All lines in the records that carry the string "behaviors" are to be shown.

Collected data
-- Opening Marker --
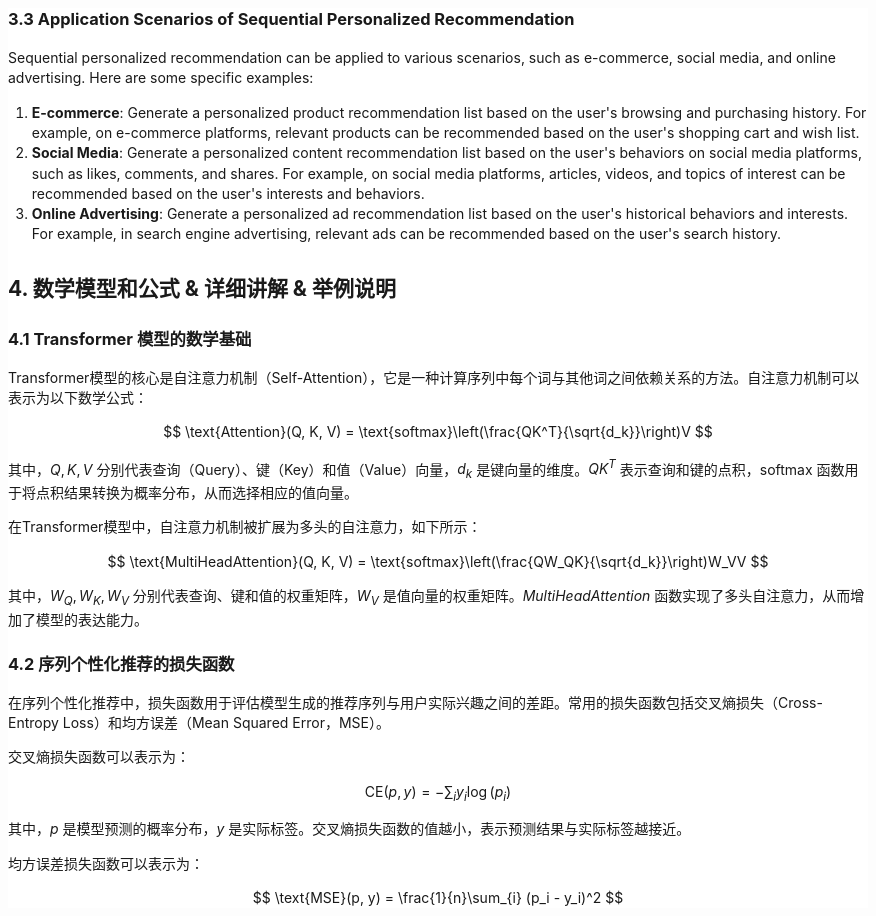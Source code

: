 ### 3.3 Application Scenarios of Sequential Personalized Recommendation

Sequential personalized recommendation can be applied to various scenarios, such as e-commerce, social media, and online advertising. Here are some specific examples:

1. **E-commerce**: Generate a personalized product recommendation list based on the user's browsing and purchasing history. For example, on e-commerce platforms, relevant products can be recommended based on the user's shopping cart and wish list.
2. **Social Media**: Generate a personalized content recommendation list based on the user's behaviors on social media platforms, such as likes, comments, and shares. For example, on social media platforms, articles, videos, and topics of interest can be recommended based on the user's interests and behaviors.
3. **Online Advertising**: Generate a personalized ad recommendation list based on the user's historical behaviors and interests. For example, in search engine advertising, relevant ads can be recommended based on the user's search history.

## 4. 数学模型和公式 & 详细讲解 & 举例说明

### 4.1 Transformer 模型的数学基础

Transformer模型的核心是自注意力机制（Self-Attention），它是一种计算序列中每个词与其他词之间依赖关系的方法。自注意力机制可以表示为以下数学公式：

$$
\text{Attention}(Q, K, V) = \text{softmax}\left(\frac{QK^T}{\sqrt{d_k}}\right)V
$$

其中，$Q, K, V$ 分别代表查询（Query）、键（Key）和值（Value）向量，$d_k$ 是键向量的维度。$QK^T$ 表示查询和键的点积，softmax 函数用于将点积结果转换为概率分布，从而选择相应的值向量。

在Transformer模型中，自注意力机制被扩展为多头的自注意力，如下所示：

$$
\text{MultiHeadAttention}(Q, K, V) = \text{softmax}\left(\frac{QW_QK}{\sqrt{d_k}}\right)W_VV
$$

其中，$W_Q, W_K, W_V$ 分别代表查询、键和值的权重矩阵，$W_V$ 是值向量的权重矩阵。$MultiHeadAttention$ 函数实现了多头自注意力，从而增加了模型的表达能力。

### 4.2 序列个性化推荐的损失函数

在序列个性化推荐中，损失函数用于评估模型生成的推荐序列与用户实际兴趣之间的差距。常用的损失函数包括交叉熵损失（Cross-Entropy Loss）和均方误差（Mean Squared Error，MSE）。

交叉熵损失函数可以表示为：

$$
\text{CE}(p, y) = -\sum_{i} y_i \log(p_i)
$$

其中，$p$ 是模型预测的概率分布，$y$ 是实际标签。交叉熵损失函数的值越小，表示预测结果与实际标签越接近。

均方误差损失函数可以表示为：

$$
\text{MSE}(p, y) = \frac{1}{n}\sum_{i} (p_i - y_i)^2
$$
-- Closing Marker --
_TASK ANSWER:_
2. **Social Media**: Generate a personalized content recommendation list based on the user's behaviors on social media platforms, such as likes, comments, and shares. For example, on social media platforms, articles, videos, and topics of interest can be recommended based on the user's interests and behaviors.
3. **Online Advertising**: Generate a personalized ad recommendation list based on the user's historical behaviors and interests. For example, in search engine advertising, relevant ads can be recommended based on the user's search history.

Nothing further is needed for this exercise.